The Principal Cause of Grain-Size Variations in Clastic Sedimentary Rocks

Understanding the process of sedimentation and its impact on grain size in clastic sedimentary rocks is crucial for geologists and earth scientists. Clay, silt, sand, and everything larger known as gravel, collectively known as clastic sediments, form through the weathering and erosion of rocks and their subsequent redeposition via various physical processes. This article delves into the principal cause of grain size variations in clastic sedimentary rocks and explores the role of sedimentation patterns in rock formation.

What Determines Grain Size in Clastic Sedimentary Rocks?

The primary determinant of grain size in clastic sedimentary rocks is closely tied to the dynamics of the depositional environment. Grains are sorted based on their size by various forces such as gravity, water currents, and wind. Water is the most common agent of transport and sorting, and the rate of sedimentation often dictates the grain size observed in the resulting rock layer.

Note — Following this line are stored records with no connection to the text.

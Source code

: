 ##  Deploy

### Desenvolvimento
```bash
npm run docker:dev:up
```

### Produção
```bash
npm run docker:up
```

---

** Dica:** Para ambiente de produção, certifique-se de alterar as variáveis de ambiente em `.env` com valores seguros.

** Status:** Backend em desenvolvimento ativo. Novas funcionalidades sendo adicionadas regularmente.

Sedimentation Due to Size/Mass Differences

The rate of sedimentation, resulting from size or mass differences among particles, is the principal cause of grain-size variations in sedimentary rocks. Did you know that vertical sedimentation can also result in sorted grain sizes? Even in a vertical environment, where particles are moved from the upper to the lower portion of a water column, size and mass differences play a significant role.

For instance, clastic sediments in fast-moving rivers are typically made up of coarse materials such as gravel and sand. As water slows down, the finer materials such as silt and clay are deposited, forming layers of sorted grains. This sorting process can be observed in cross-sections of sedimentary layers, where coarser materials are found at the base and finer materials towards the top.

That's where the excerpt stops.